What you will do
Look through the listing below and give the number of lines in which "뉴스다오" occurs, nothing more.

Records supplied
────────────────────────────────────────

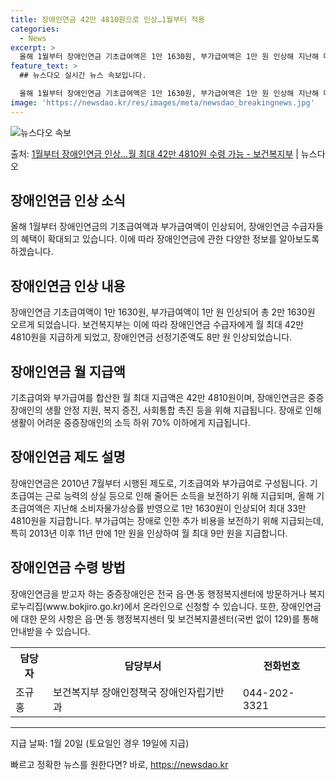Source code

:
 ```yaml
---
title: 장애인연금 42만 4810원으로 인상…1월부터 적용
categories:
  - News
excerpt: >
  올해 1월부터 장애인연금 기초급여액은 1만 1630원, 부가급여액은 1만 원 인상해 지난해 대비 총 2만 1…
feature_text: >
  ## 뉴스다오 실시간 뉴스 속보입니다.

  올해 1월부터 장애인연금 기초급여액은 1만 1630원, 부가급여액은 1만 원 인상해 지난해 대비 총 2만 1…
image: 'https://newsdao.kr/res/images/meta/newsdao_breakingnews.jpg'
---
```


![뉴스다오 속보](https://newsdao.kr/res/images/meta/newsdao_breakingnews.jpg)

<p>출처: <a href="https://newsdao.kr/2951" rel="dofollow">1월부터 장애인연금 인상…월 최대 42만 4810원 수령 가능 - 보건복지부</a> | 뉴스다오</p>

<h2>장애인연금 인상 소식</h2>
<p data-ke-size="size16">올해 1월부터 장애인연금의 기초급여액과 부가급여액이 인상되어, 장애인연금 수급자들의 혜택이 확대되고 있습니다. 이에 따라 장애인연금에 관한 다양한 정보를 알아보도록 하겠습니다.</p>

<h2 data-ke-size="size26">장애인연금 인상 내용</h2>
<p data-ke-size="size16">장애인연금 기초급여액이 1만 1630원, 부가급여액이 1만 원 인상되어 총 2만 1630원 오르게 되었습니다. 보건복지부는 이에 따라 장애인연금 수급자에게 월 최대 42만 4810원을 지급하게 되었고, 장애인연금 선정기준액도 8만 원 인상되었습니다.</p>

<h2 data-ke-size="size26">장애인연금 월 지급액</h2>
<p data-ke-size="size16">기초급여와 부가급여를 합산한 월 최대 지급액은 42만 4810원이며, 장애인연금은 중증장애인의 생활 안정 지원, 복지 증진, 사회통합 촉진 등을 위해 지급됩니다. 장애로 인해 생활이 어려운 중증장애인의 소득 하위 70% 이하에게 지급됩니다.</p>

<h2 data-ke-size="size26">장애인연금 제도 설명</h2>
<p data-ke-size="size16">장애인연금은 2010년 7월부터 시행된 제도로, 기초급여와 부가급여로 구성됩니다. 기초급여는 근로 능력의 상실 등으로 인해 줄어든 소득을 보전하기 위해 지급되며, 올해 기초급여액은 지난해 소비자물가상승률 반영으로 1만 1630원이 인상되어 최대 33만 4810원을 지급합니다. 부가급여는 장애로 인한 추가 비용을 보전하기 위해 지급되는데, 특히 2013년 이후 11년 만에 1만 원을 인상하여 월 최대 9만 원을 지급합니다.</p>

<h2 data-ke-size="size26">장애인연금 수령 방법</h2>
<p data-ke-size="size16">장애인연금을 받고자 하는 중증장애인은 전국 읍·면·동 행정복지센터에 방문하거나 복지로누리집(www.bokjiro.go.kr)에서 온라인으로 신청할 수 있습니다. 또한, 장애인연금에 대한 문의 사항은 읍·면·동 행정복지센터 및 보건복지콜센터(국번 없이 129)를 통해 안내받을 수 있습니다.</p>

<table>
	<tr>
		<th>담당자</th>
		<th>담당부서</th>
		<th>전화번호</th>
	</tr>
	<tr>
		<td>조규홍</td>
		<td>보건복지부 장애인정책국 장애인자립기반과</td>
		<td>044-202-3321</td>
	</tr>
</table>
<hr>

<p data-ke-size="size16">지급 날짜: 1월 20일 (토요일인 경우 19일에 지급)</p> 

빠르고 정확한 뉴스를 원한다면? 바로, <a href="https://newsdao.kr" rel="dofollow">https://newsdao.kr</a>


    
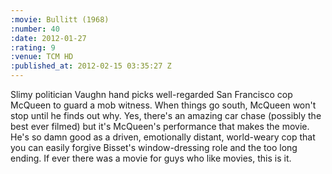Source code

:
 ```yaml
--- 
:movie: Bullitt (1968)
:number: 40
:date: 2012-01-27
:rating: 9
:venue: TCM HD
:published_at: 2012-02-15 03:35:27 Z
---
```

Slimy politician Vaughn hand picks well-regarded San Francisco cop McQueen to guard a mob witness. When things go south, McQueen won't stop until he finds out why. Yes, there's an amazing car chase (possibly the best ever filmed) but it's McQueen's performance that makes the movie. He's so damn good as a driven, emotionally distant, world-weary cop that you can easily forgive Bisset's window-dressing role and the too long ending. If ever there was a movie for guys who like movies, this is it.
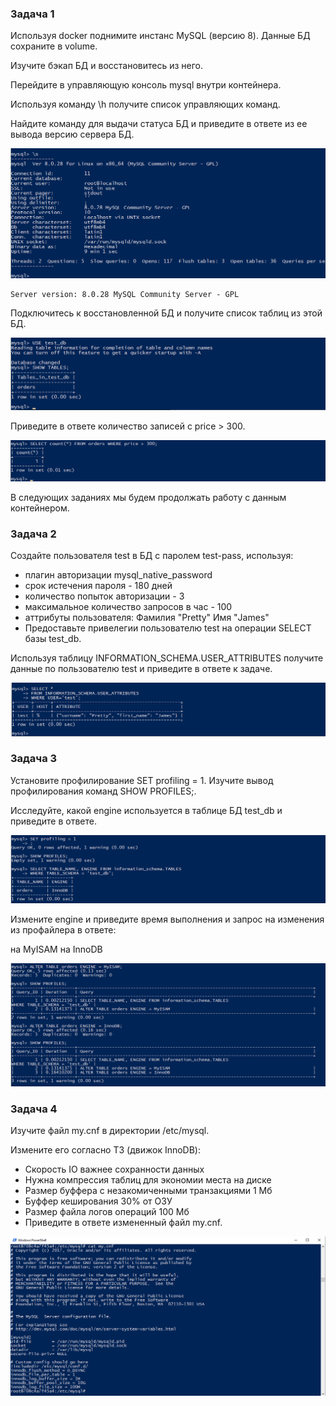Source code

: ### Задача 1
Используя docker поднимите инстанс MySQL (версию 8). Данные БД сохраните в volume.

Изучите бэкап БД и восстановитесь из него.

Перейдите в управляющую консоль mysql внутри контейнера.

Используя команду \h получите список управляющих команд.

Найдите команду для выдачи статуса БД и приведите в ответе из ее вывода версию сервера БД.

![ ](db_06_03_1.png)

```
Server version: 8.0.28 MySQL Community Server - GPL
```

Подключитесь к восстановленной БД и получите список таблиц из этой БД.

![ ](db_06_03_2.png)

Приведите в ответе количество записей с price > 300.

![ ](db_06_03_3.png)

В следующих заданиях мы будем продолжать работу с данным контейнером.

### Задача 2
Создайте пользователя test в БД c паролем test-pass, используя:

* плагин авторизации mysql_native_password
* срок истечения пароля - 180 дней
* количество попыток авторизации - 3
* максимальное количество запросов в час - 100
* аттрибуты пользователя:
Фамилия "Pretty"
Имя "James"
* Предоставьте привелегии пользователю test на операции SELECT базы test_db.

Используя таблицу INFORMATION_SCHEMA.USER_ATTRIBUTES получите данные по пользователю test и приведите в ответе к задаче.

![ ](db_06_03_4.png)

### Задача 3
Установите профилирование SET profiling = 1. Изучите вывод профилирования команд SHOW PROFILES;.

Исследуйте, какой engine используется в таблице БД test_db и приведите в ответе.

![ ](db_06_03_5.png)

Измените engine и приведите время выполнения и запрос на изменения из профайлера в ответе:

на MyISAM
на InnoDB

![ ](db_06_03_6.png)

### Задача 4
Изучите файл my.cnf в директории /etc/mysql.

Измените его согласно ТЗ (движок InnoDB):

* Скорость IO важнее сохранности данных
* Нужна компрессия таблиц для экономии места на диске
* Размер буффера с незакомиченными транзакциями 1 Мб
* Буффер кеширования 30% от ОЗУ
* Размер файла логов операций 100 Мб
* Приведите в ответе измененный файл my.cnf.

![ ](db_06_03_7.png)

────────────────────────────────────────

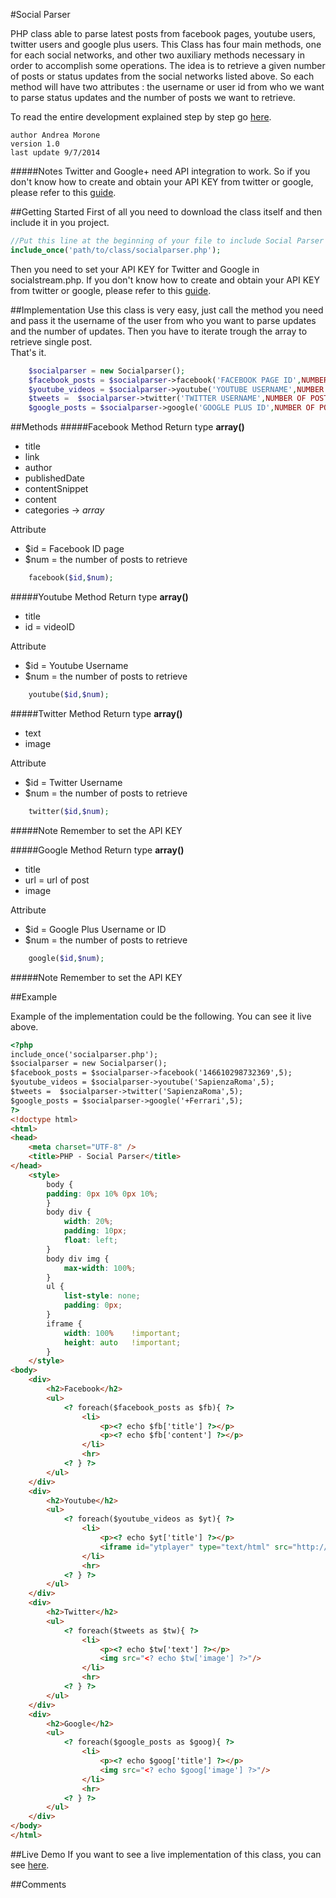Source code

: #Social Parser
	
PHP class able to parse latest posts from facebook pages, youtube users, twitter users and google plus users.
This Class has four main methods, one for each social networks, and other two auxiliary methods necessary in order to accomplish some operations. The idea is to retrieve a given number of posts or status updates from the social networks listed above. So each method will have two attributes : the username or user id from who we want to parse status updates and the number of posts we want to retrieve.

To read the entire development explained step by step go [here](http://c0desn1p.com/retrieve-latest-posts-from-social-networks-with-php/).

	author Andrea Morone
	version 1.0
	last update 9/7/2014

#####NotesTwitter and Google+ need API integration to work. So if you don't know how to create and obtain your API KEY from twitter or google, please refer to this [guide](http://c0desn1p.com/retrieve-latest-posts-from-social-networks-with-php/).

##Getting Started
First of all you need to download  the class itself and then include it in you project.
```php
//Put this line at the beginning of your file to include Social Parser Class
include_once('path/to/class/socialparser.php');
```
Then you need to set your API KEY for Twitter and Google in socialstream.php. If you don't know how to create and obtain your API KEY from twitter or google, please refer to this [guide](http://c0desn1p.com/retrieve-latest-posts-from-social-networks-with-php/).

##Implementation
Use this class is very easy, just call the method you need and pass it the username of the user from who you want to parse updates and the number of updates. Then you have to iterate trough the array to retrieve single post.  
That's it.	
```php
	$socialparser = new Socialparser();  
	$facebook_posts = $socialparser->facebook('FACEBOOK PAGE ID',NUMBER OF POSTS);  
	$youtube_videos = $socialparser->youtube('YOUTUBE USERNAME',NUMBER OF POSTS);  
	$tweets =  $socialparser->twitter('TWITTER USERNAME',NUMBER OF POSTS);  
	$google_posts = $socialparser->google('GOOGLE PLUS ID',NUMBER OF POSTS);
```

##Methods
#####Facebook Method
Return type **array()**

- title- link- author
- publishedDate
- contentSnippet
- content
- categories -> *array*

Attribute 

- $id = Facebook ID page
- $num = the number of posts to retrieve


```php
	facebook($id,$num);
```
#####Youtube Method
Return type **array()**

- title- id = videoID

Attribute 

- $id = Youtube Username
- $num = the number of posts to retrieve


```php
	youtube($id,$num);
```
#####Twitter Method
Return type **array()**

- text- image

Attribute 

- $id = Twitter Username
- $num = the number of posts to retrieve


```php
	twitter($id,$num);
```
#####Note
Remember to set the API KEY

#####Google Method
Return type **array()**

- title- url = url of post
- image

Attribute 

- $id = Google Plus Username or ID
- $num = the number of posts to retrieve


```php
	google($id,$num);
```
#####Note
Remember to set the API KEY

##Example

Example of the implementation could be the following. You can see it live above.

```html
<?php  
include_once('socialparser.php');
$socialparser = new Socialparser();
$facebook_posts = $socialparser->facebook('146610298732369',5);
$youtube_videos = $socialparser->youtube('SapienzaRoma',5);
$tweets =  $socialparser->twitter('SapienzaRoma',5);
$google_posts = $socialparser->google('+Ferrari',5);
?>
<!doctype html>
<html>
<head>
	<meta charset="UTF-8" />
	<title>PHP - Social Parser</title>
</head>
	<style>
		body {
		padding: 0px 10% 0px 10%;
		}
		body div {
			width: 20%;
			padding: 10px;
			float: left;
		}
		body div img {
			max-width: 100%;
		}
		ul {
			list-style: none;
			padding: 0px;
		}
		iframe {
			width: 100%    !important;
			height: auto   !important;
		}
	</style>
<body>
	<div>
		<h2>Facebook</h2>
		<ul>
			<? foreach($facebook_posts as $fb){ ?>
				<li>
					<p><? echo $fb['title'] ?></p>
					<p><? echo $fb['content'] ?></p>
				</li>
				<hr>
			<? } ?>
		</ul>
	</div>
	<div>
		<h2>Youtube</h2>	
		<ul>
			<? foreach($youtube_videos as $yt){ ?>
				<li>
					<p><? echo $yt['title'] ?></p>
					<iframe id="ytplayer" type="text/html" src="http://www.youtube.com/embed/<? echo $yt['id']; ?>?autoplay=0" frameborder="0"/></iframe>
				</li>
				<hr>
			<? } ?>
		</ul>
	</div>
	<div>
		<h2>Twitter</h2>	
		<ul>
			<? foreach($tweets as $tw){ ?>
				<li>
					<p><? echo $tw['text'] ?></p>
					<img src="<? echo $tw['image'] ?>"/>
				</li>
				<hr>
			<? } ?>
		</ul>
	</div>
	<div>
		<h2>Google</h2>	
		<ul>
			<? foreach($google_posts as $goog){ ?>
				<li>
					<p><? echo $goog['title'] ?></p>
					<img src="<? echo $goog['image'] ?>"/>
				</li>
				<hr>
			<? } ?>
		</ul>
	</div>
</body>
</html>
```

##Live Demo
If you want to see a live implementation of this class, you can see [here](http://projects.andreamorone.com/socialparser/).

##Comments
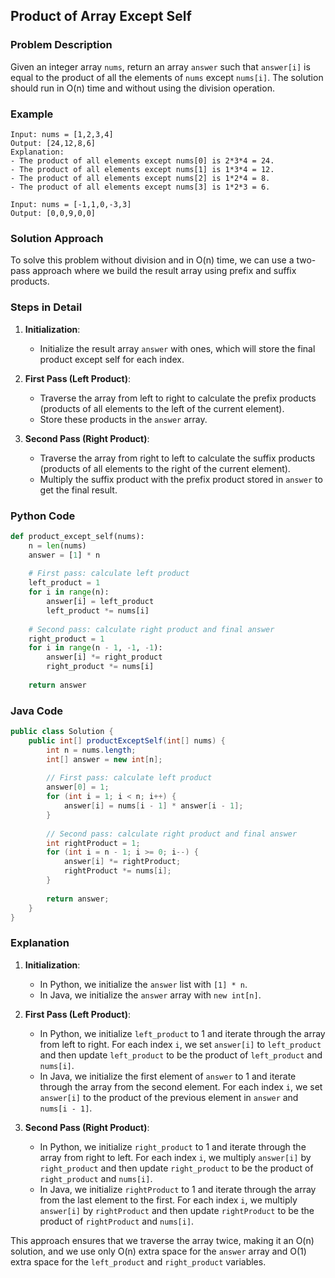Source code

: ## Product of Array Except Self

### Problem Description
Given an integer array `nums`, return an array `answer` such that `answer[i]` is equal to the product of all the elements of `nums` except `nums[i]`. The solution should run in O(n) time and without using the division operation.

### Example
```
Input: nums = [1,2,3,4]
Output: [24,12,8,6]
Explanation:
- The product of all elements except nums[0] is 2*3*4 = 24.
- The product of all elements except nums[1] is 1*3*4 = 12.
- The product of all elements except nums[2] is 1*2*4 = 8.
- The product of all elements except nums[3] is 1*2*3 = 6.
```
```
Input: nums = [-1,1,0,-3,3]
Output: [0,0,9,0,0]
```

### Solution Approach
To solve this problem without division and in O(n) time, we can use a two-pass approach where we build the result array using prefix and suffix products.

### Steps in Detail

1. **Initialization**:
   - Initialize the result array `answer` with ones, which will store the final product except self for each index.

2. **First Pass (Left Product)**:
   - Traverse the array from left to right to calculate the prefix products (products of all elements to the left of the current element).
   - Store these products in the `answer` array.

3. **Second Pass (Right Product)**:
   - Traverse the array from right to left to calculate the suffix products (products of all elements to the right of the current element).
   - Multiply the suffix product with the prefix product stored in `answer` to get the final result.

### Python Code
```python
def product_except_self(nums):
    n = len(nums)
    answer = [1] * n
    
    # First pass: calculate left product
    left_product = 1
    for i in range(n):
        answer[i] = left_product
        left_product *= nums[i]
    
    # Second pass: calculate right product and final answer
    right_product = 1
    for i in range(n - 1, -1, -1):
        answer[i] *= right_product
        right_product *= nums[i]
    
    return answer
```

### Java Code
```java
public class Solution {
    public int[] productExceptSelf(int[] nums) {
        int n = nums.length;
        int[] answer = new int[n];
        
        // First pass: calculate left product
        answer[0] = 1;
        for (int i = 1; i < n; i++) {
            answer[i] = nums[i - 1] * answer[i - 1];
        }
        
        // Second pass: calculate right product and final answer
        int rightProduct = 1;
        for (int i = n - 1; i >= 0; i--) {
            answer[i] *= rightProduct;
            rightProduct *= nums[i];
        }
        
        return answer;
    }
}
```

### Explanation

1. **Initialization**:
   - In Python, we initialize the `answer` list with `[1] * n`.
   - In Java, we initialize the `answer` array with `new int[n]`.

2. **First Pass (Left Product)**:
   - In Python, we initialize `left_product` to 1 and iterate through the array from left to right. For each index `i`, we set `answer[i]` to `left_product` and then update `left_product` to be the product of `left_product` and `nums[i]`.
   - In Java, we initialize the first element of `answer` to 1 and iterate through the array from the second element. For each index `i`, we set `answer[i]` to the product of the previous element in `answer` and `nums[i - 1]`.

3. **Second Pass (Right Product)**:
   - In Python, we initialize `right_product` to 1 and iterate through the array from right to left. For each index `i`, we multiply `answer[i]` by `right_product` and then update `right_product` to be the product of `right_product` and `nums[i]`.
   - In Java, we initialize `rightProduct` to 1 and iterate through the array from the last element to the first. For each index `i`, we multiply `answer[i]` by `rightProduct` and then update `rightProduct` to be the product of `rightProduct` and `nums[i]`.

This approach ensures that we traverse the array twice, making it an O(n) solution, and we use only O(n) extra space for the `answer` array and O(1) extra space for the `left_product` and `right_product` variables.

────────────────────────────────────────

Exercise output
3